En julio llevé a mi mamá a hacerse unas laboratorios médicos de rutina. Tres meses llevaba sin ir al mercado ni a comprar sus billetes de lotería. Sé cuánto le encanta a ella salir a ‘coger fresco’ el fin que identifica para sus vueltas. Yo lamentaba que su primera salida, en tanto tiempo, fuera a que le tomaran una muestra de sangre.

El ambiente en el laboratorio era aún más serio o eso me pareció. Caras bajas. Tapabocas. Recelo por un roce involuntario. Mientras yo en la caja hice el trámite previo, mi mamá quedó en la sala de espera con sillas de por medio entre la gente.

Pronto la oí conversar con alguien. Luego, cuando la fueron a pinchar la escuché reírse con la laboratorista. Al irnos se despidió de la señora de la caja quien animada le devolvió el saludo. A mí de milagro me miró mientras me cobraba.

Cuando íbamos de vuelta noté cómo esa salida la había inyectado de energía.
— Mamá, ¿usted conoce a toda esa gente?
— Claro, son mis amiguitas. Yo vengo siempre.

¿Qué más podría esperar? Mi mamá es conversadora, conoce y saluda a todos.

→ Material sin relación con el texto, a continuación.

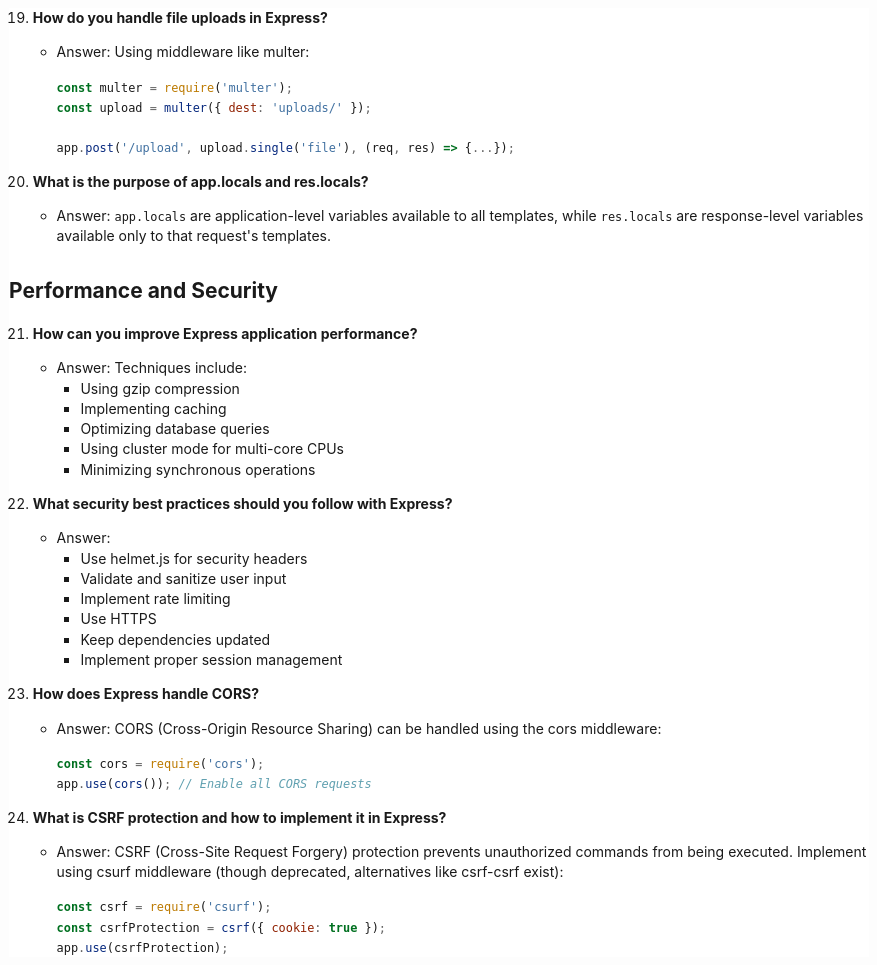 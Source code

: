 19. **How do you handle file uploads in Express?**

    - Answer: Using middleware like multer:

      ```javascript
      const multer = require('multer');
      const upload = multer({ dest: 'uploads/' });

      app.post('/upload', upload.single('file'), (req, res) => {...});
      ```

20. **What is the purpose of app.locals and res.locals?**
    - Answer: `app.locals` are application-level variables available to all
      templates, while `res.locals` are response-level variables available only
      to that request's templates.

## Performance and Security

21. **How can you improve Express application performance?**

    - Answer: Techniques include:
      - Using gzip compression
      - Implementing caching
      - Optimizing database queries
      - Using cluster mode for multi-core CPUs
      - Minimizing synchronous operations

22. **What security best practices should you follow with Express?**

    - Answer:
      - Use helmet.js for security headers
      - Validate and sanitize user input
      - Implement rate limiting
      - Use HTTPS
      - Keep dependencies updated
      - Implement proper session management

23. **How does Express handle CORS?**

    - Answer: CORS (Cross-Origin Resource Sharing) can be handled using the cors
      middleware:
      ```javascript
      const cors = require('cors');
      app.use(cors()); // Enable all CORS requests
      ```

24. **What is CSRF protection and how to implement it in Express?**
    - Answer: CSRF (Cross-Site Request Forgery) protection prevents unauthorized
      commands from being executed. Implement using csurf middleware (though
      deprecated, alternatives like csrf-csrf exist):
      ```javascript
      const csrf = require('csurf');
      const csrfProtection = csrf({ cookie: true });
      app.use(csrfProtection);
      ```

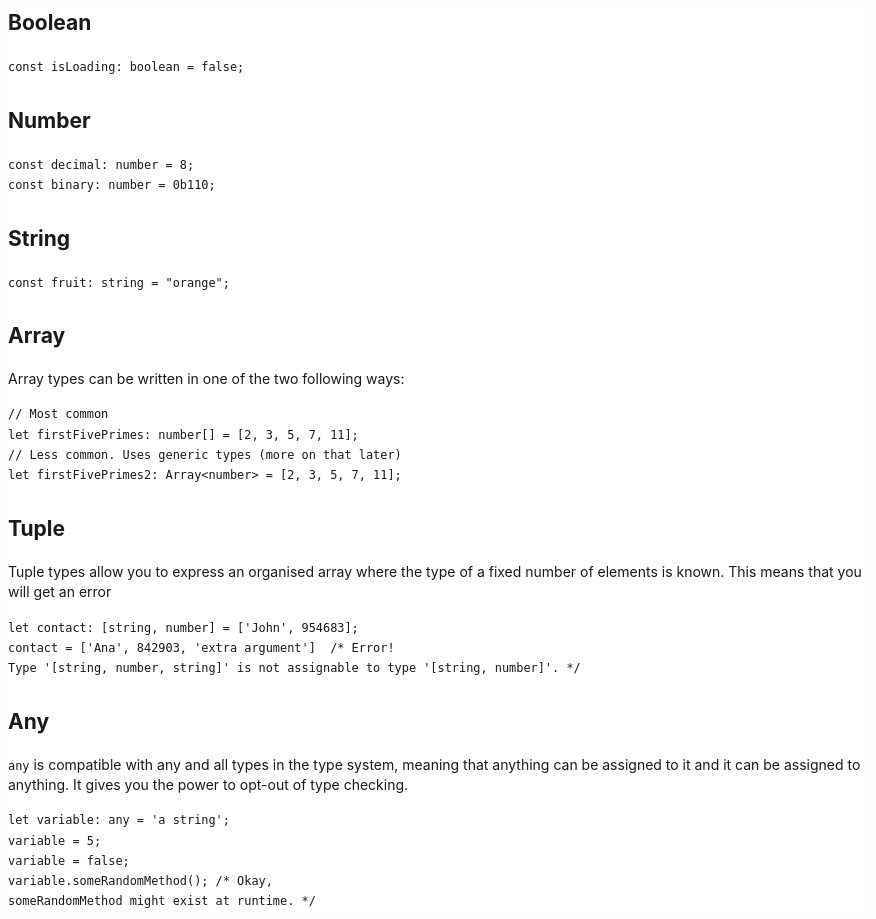 ## **Boolean**

```
const isLoading: boolean = false;
```

## **Number**

```
const decimal: number = 8;
const binary: number = 0b110;
```

## **String**

```
const fruit: string = "orange";
```

## **Array**

Array types can be written in one of the two following ways:

```
// Most common
let firstFivePrimes: number[] = [2, 3, 5, 7, 11];
// Less common. Uses generic types (more on that later)
let firstFivePrimes2: Array<number> = [2, 3, 5, 7, 11];
```

## **Tuple**

Tuple types allow you to express an organised array where the type of a fixed number of elements is known. This means that you will get an error

```
let contact: [string, number] = ['John', 954683];
contact = ['Ana', 842903, 'extra argument']  /* Error! 
Type '[string, number, string]' is not assignable to type '[string, number]'. */
```

## **Any**

`any` is compatible with any and all types in the type system, meaning that anything can be assigned to it and it can be assigned to anything. It gives you the power to opt-out of type checking.

```
let variable: any = 'a string';
variable = 5;
variable = false;
variable.someRandomMethod(); /* Okay, 
someRandomMethod might exist at runtime. */
```
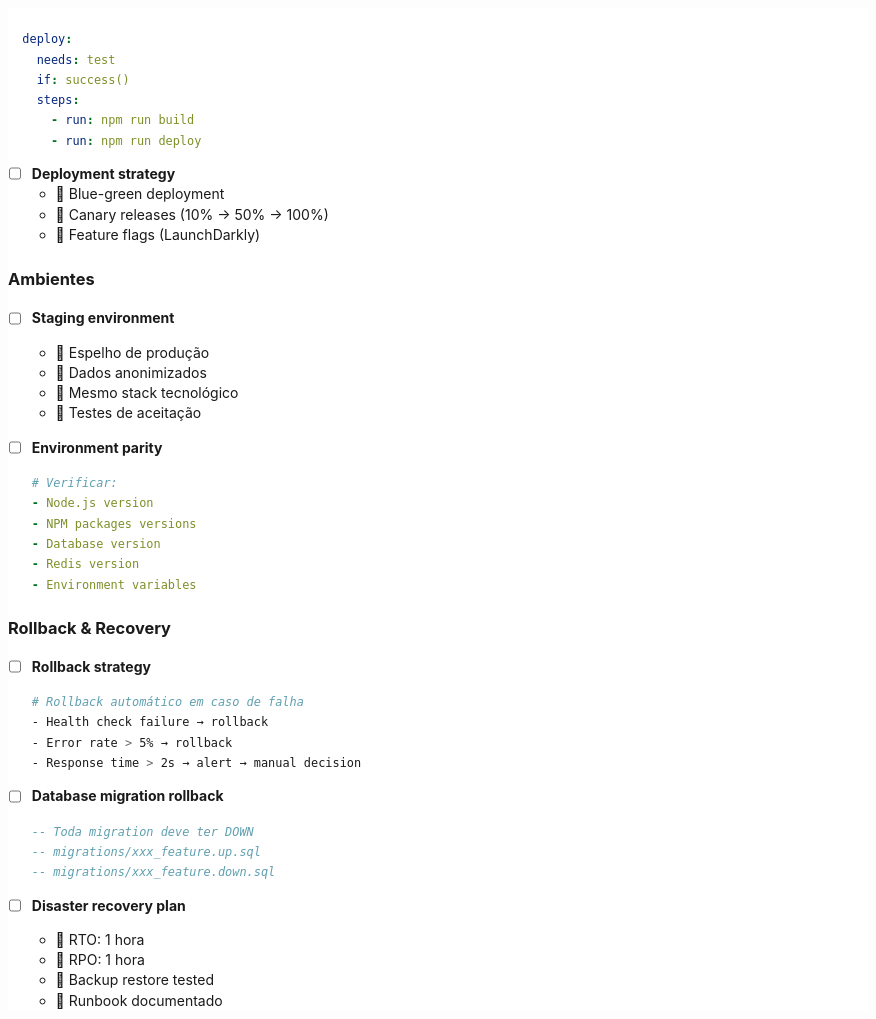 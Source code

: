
   ```yaml

    deploy:
      needs: test
      if: success()
      steps:
        - run: npm run build
        - run: npm run deploy
  ```

- [ ] **Deployment strategy**
  - 📝 Blue-green deployment
  - 📝 Canary releases (10% → 50% → 100%)
  - 📝 Feature flags (LaunchDarkly)

### Ambientes
- [ ] **Staging environment**
  - 📝 Espelho de produção
  - 📝 Dados anonimizados
  - 📝 Mesmo stack tecnológico
  - 📝 Testes de aceitação

- [ ] **Environment parity**
  ```yaml
  # Verificar:
  - Node.js version
  - NPM packages versions
  - Database version
  - Redis version
  - Environment variables
  ```

### Rollback & Recovery
- [ ] **Rollback strategy**
  ```bash
  # Rollback automático em caso de falha
  - Health check failure → rollback
  - Error rate > 5% → rollback
  - Response time > 2s → alert → manual decision
  ```

- [ ] **Database migration rollback**
  ```sql
  -- Toda migration deve ter DOWN
  -- migrations/xxx_feature.up.sql
  -- migrations/xxx_feature.down.sql
  ```

- [ ] **Disaster recovery plan**
  - 📝 RTO: 1 hora
  - 📝 RPO: 1 hora
  - 📝 Backup restore tested
  - 📝 Runbook documentado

Hasta los más callados y silenciosos, como yo, sabemos del valor que tiene interactuar, y no solo con la familia, colegas o amigos.
Hablo de esa gente que se convierte en parte de nuestro día. Los desconocidos conocidos.

Aquel que te vende el periódico, la señora que vende empanadas, la muchacha amable de la panadería. El que sale a pasear el perro a la misma hora que vas para el trabajo.

Sumo a mis defectos el de no aprenderme los nombres de esas personas. El resto de mi familia sí lo hace, y me alegra que mi hija sepa el nombre de la señora de la lavandería y de quien nos vende el periódico.

Saludar, bromear, reconocernos es necesario.
Como siempre, los niños lo entienden a la perfección. Mi hija sale al parque y regresa con cuatro amigos. Quizás no los vuelva a ver. Pero cuando se encontraron por primera vez supieron que tenían que saltar, reír y deslizarse juntos. Ni el mejor y más colorido tobogán es muy divertido si se juega solo.

Por eso no me sorprende la gente que habla en la parada o las señoras que entablan conversación con el de fruta ‘¿está maduro?’ ‘¿sabe dulce?’. Somos seres sociales, eso difícilmente nos lo va quitar el virus.